**Description of the task:** Of the lines below, reproduce exactly those from the line containing "file which is" to the end, including both the first and the last.

Saved data entries
▶

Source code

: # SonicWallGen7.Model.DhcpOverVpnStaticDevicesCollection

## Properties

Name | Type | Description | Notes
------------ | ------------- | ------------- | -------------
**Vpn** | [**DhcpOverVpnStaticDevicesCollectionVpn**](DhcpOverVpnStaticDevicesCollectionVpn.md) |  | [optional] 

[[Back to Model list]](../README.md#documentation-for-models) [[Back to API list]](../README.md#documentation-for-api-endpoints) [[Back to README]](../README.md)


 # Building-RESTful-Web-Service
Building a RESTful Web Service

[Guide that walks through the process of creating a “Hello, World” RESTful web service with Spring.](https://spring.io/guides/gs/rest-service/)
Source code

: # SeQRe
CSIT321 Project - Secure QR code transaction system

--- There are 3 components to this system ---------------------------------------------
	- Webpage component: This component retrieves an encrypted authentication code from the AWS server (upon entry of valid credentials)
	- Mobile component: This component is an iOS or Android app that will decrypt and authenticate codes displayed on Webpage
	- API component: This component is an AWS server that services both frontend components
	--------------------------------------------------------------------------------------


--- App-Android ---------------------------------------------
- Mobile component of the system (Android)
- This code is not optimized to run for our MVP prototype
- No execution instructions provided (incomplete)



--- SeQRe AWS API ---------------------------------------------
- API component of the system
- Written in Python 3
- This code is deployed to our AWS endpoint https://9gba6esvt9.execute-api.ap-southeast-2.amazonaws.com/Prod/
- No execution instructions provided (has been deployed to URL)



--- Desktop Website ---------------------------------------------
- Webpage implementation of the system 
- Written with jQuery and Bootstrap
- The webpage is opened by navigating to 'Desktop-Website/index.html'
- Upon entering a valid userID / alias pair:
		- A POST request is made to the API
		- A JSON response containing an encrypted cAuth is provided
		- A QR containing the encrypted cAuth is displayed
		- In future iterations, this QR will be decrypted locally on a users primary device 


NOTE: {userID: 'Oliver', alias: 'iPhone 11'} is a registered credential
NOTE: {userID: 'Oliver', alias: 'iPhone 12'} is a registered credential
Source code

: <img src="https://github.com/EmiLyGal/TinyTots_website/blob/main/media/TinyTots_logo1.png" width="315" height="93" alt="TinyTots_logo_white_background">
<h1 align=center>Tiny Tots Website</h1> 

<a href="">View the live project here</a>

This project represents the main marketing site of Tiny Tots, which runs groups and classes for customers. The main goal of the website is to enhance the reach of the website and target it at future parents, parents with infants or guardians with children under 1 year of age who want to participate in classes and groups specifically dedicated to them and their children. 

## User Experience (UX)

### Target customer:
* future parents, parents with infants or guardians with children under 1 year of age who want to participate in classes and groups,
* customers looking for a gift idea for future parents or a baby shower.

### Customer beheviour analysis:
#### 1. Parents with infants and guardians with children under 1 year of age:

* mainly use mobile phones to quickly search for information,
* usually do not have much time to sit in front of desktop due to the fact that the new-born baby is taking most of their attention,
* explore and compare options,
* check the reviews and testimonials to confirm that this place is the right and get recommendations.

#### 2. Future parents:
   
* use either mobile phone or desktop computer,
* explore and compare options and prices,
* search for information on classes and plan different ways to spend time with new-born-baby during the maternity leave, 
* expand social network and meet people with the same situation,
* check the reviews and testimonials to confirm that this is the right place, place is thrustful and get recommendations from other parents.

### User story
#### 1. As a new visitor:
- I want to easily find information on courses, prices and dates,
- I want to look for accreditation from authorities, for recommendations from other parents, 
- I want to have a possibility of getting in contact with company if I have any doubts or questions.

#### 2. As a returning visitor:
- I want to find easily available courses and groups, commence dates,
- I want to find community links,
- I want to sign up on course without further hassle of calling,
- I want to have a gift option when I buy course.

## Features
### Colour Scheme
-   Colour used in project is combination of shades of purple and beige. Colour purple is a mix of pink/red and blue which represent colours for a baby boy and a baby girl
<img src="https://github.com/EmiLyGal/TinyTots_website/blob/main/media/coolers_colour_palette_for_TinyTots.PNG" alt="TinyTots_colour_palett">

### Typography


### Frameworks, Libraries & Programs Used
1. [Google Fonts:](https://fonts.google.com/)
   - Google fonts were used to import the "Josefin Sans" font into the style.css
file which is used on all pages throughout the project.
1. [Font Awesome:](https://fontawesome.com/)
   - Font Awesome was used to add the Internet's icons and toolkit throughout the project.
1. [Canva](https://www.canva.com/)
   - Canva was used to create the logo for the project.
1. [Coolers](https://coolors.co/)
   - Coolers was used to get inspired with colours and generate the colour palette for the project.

◀

**Result for this task:**
file which is used on all pages throughout the project.
1. [Font Awesome:](https://fontawesome.com/)
   - Font Awesome was used to add the Internet's icons and toolkit throughout the project.
1. [Canva](https://www.canva.com/)
   - Canva was used to create the logo for the project.
1. [Coolers](https://coolors.co/)
   - Coolers was used to get inspired with colours and generate the colour palette for the project.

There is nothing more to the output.